Only the lines below starting at the one containing "- 😄 Pronouns: He/Him" and ending at the one containing "This file is" belong in the answer, each copied exactly.

■ Saved data entries ■
· · ·

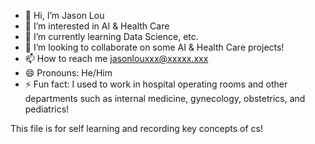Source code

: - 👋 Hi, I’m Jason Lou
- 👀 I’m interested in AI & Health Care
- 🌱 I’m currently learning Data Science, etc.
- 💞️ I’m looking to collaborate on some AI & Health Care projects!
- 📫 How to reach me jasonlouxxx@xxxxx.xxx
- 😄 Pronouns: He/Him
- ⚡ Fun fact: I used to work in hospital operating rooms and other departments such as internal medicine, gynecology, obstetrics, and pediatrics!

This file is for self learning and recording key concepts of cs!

· · ·

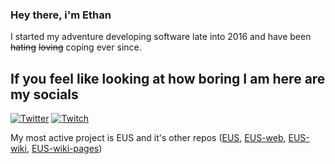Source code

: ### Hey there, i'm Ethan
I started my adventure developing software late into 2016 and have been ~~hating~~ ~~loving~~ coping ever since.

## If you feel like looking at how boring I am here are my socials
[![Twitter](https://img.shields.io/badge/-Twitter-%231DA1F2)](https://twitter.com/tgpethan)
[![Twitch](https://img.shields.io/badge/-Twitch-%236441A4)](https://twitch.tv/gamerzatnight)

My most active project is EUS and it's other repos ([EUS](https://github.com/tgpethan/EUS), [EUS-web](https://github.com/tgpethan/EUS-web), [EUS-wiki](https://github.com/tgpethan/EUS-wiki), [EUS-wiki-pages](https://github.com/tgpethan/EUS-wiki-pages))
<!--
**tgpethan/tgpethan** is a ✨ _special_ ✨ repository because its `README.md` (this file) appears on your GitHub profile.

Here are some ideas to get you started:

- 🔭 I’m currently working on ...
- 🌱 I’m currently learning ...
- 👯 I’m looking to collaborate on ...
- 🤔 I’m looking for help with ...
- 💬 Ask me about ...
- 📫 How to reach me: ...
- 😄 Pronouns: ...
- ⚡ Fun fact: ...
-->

· · ·

■ Written response ■
- 😄 Pronouns: He/Him
- ⚡ Fun fact: I used to work in hospital operating rooms and other departments such as internal medicine, gynecology, obstetrics, and pediatrics!

This file is for self learning and recording key concepts of cs!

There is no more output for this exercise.